Between 1992 and the 2008 financial crash, the economy ticked along at a steady pace: around 3% real GDP growth and 2% inflation (nominal GDP growth of roughly 5%). That figure became a kind of informal benchmark: a pace that kept debt sustainable, supported investment and made monetary policy fairly predictable.
Since then, the rhythm has gone. Growth has been sluggish – and outright diabolical post-Covid. Inflation is more volatile. And after a decade of near-zero interest rates, monetary policy is now having to tighten into stagnation, with structurally higher rates the new norm.
This is where NGDP targeting can help. Rather than fixate on inflation alone, the Bank would aim to keep overall nominal income on a stable path – say, 5% a year. If inflation rises due to external factors, but real growth is flat, monetary policy can hold steady, at least for a time. If both are running hot, the Bank tightens. It’s a more balanced rule – and one that explicitly acknowledges trade-offs, rather than pretending they don’t exist.
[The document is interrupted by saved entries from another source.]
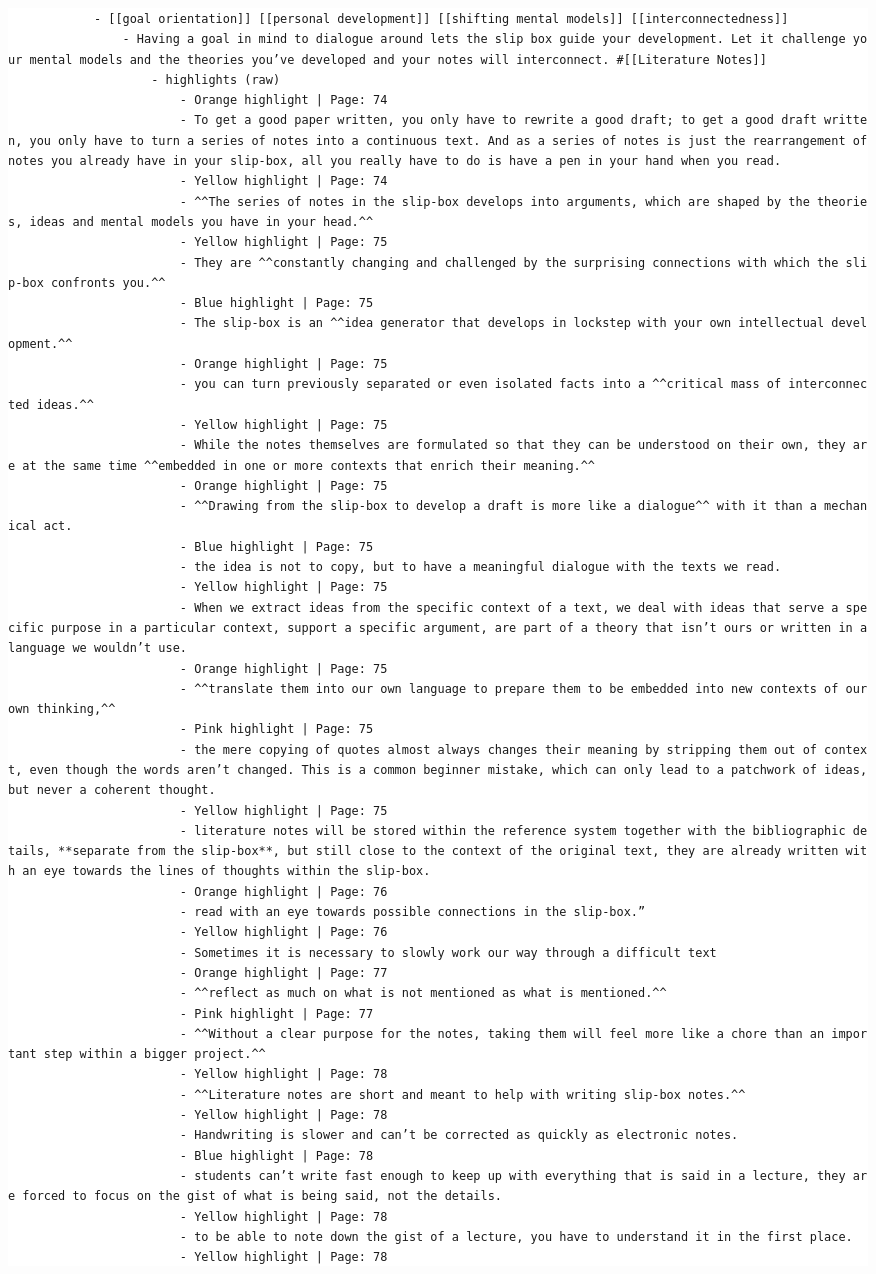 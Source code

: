                 - [[goal orientation]] [[personal development]] [[shifting mental models]] [[interconnectedness]]
                    - Having a goal in mind to dialogue around lets the slip box guide your development. Let it challenge your mental models and the theories you’ve developed and your notes will interconnect. #[[Literature Notes]]
                        - highlights (raw)
                            - Orange highlight | Page: 74
                            - To get a good paper written, you only have to rewrite a good draft; to get a good draft written, you only have to turn a series of notes into a continuous text. And as a series of notes is just the rearrangement of notes you already have in your slip-box, all you really have to do is have a pen in your hand when you read.
                            - Yellow highlight | Page: 74
                            - ^^The series of notes in the slip-box develops into arguments, which are shaped by the theories, ideas and mental models you have in your head.^^
                            - Yellow highlight | Page: 75
                            - They are ^^constantly changing and challenged by the surprising connections with which the slip-box confronts you.^^
                            - Blue highlight | Page: 75
                            - The slip-box is an ^^idea generator that develops in lockstep with your own intellectual development.^^
                            - Orange highlight | Page: 75
                            - you can turn previously separated or even isolated facts into a ^^critical mass of interconnected ideas.^^
                            - Yellow highlight | Page: 75
                            - While the notes themselves are formulated so that they can be understood on their own, they are at the same time ^^embedded in one or more contexts that enrich their meaning.^^
                            - Orange highlight | Page: 75
                            - ^^Drawing from the slip-box to develop a draft is more like a dialogue^^ with it than a mechanical act.
                            - Blue highlight | Page: 75
                            - the idea is not to copy, but to have a meaningful dialogue with the texts we read.
                            - Yellow highlight | Page: 75
                            - When we extract ideas from the specific context of a text, we deal with ideas that serve a specific purpose in a particular context, support a specific argument, are part of a theory that isn’t ours or written in a language we wouldn’t use.
                            - Orange highlight | Page: 75
                            - ^^translate them into our own language to prepare them to be embedded into new contexts of our own thinking,^^
                            - Pink highlight | Page: 75
                            - the mere copying of quotes almost always changes their meaning by stripping them out of context, even though the words aren’t changed. This is a common beginner mistake, which can only lead to a patchwork of ideas, but never a coherent thought.
                            - Yellow highlight | Page: 75
                            - literature notes will be stored within the reference system together with the bibliographic details, **separate from the slip-box**, but still close to the context of the original text, they are already written with an eye towards the lines of thoughts within the slip-box.
                            - Orange highlight | Page: 76
                            - read with an eye towards possible connections in the slip-box.”
                            - Yellow highlight | Page: 76
                            - Sometimes it is necessary to slowly work our way through a difficult text
                            - Orange highlight | Page: 77
                            - ^^reflect as much on what is not mentioned as what is mentioned.^^
                            - Pink highlight | Page: 77
                            - ^^Without a clear purpose for the notes, taking them will feel more like a chore than an important step within a bigger project.^^
                            - Yellow highlight | Page: 78
                            - ^^Literature notes are short and meant to help with writing slip-box notes.^^
                            - Yellow highlight | Page: 78
                            - Handwriting is slower and can’t be corrected as quickly as electronic notes.
                            - Blue highlight | Page: 78
                            - students can’t write fast enough to keep up with everything that is said in a lecture, they are forced to focus on the gist of what is being said, not the details.
                            - Yellow highlight | Page: 78
                            - to be able to note down the gist of a lecture, you have to understand it in the first place.
                            - Yellow highlight | Page: 78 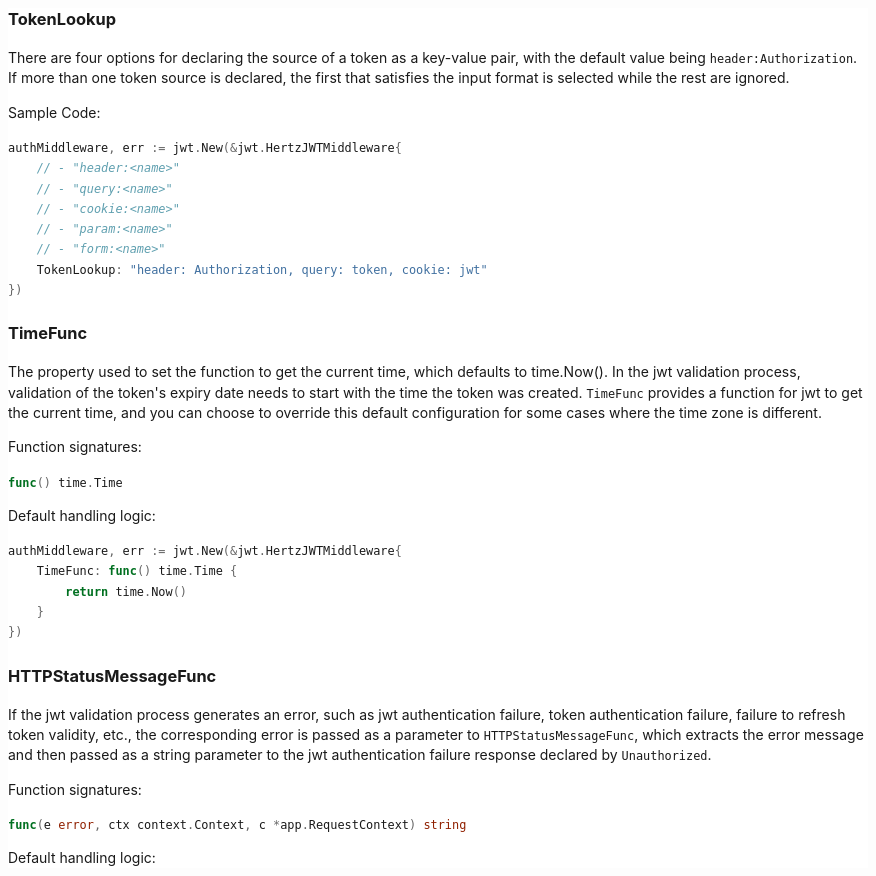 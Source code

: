 
### TokenLookup

There are four options for declaring the source of a token as a key-value pair, with the default value being `header:Authorization`. If more than one token source is declared, the first that satisfies the input format is selected while the rest are ignored.

Sample Code:

```go
authMiddleware, err := jwt.New(&jwt.HertzJWTMiddleware{
    // - "header:<name>"
    // - "query:<name>"
    // - "cookie:<name>"
    // - "param:<name>"
    // - "form:<name>"
    TokenLookup: "header: Authorization, query: token, cookie: jwt"
})
```

### TimeFunc

The property used to set the function to get the current time, which defaults to time.Now(). In the jwt validation process, validation of the token's expiry date needs to start with the time the token was created. `TimeFunc` provides a function for jwt to get the current time, and you can choose to override this default configuration for some cases where the time zone is different.

Function signatures:

```go
func() time.Time
```

Default handling logic:

```go
authMiddleware, err := jwt.New(&jwt.HertzJWTMiddleware{
    TimeFunc: func() time.Time {
        return time.Now()
    }
})
```

### HTTPStatusMessageFunc

If the jwt validation process generates an error, such as jwt authentication failure, token authentication failure, failure to refresh token validity, etc., the corresponding error is passed as a parameter to `HTTPStatusMessageFunc`, which extracts the error message and then passed as a string parameter to the jwt authentication failure response declared by `Unauthorized`.

Function signatures:

```go
func(e error, ctx context.Context, c *app.RequestContext) string
```

Default handling logic:
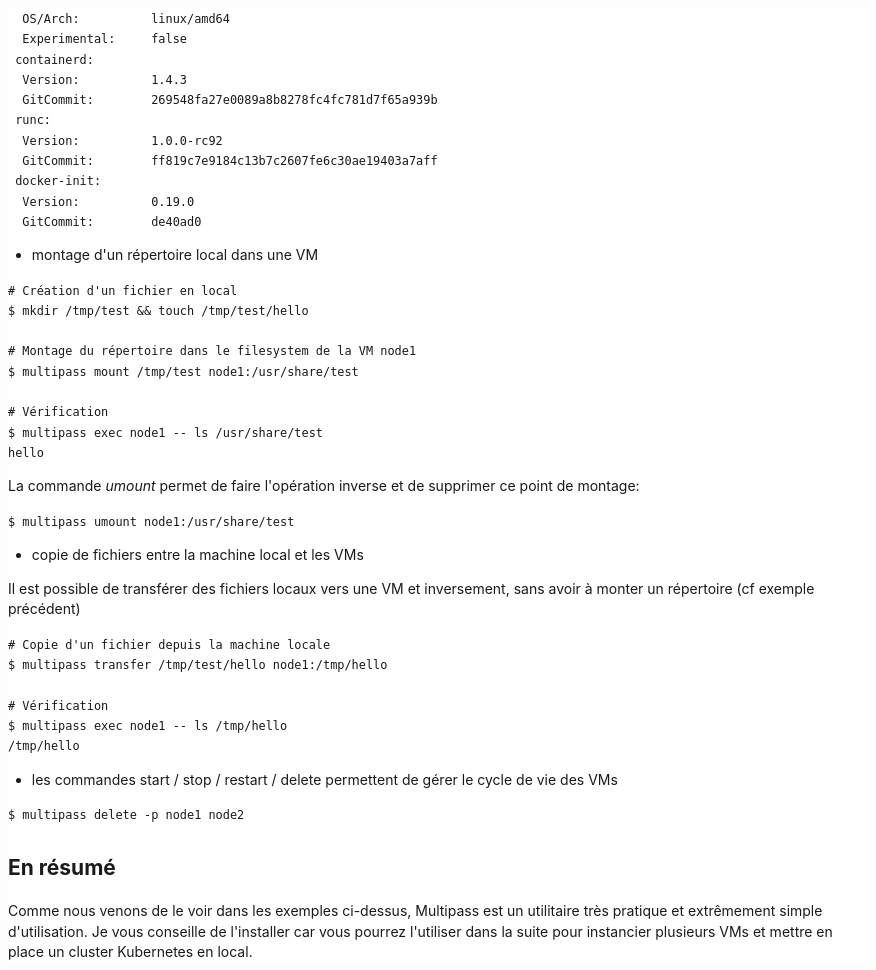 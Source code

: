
 ```
  OS/Arch:          linux/amd64
  Experimental:     false
 containerd:
  Version:          1.4.3
  GitCommit:        269548fa27e0089a8b8278fc4fc781d7f65a939b
 runc:
  Version:          1.0.0-rc92
  GitCommit:        ff819c7e9184c13b7c2607fe6c30ae19403a7aff
 docker-init:
  Version:          0.19.0
  GitCommit:        de40ad0
```

- montage d'un répertoire local dans une VM

```
# Création d'un fichier en local
$ mkdir /tmp/test && touch /tmp/test/hello

# Montage du répertoire dans le filesystem de la VM node1
$ multipass mount /tmp/test node1:/usr/share/test

# Vérification
$ multipass exec node1 -- ls /usr/share/test
hello
```

La commande *umount* permet de faire l'opération inverse et de supprimer ce point de montage:

```
$ multipass umount node1:/usr/share/test
```

- copie de fichiers entre la machine local et les VMs

Il est possible de transférer des fichiers locaux vers une VM et inversement, sans avoir à monter un répertoire (cf exemple précédent)

```
# Copie d'un fichier depuis la machine locale
$ multipass transfer /tmp/test/hello node1:/tmp/hello

# Vérification
$ multipass exec node1 -- ls /tmp/hello
/tmp/hello
```

- les commandes start / stop / restart / delete permettent de gérer le cycle de vie des VMs

```
$ multipass delete -p node1 node2
```

## En résumé

Comme nous venons de le voir dans les exemples ci-dessus, Multipass est un utilitaire très pratique et extrêmement simple d'utilisation. Je vous conseille de l'installer car vous pourrez l'utiliser dans la suite pour instancier plusieurs VMs et mettre en place un cluster Kubernetes en local.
Crucially, this isn’t carte blanche to let inflation rip. As I write in the paper, ‘any major deviation from the nominal GDP path – whether driven by prices, output or both – would still prompt a policy response’. NGDP targeting is rule-based. It just incorporates more context than a rigid inflation target.
Its biggest strength is how it handles supply shocks. The pandemic was a textbook case: output collapsed, inflation surged – not because of excess demand, but due to supply-side constraints. Yet the Bank responded by tightening policy, even while the economy was still fragile. Under NGDP targeting, the policy stance might have been more patient and the recovery more secure.
There are political implications too. The Treasury wants investment-led growth. The Bank is keeping policy restrictive and could hike rates if inflation fails to fall back to target as forecast. NGDP targeting could bring fiscal and monetary policy into closer alignment. As I note in the paper, ‘a shared nominal anchor… would reduce the risk of macroeconomic contradiction’.
This isn’t a silver bullet. It won’t fix the UK’s planning system, address workforce shortages in certain sectors or unlock productivity on its own. But it would create a more stable and predictable macro environment – one in which longer-term reforms have a better chance of succeeding.
Most importantly, this change would be entirely consistent with British monetary history. We’ve changed course before: leaving the gold standard, abandoning Bretton Woods, experimenting with monetary targets and, finally, adopting inflation targeting. Each move reflected the challenges of its time. If the facts have changed – and they clearly have – we should be willing to change again.
The real question isn’t whether inflation targeting has ‘failed’. It’s whether a better alternative now exists. I believe NGDP targeting is that alternative – and it deserves a serious place in the conversation about how we get Britain growing again.
‘Rethinking Monetary Policy: The Case for NGDP Targeting in Britain’ is published by the IEA.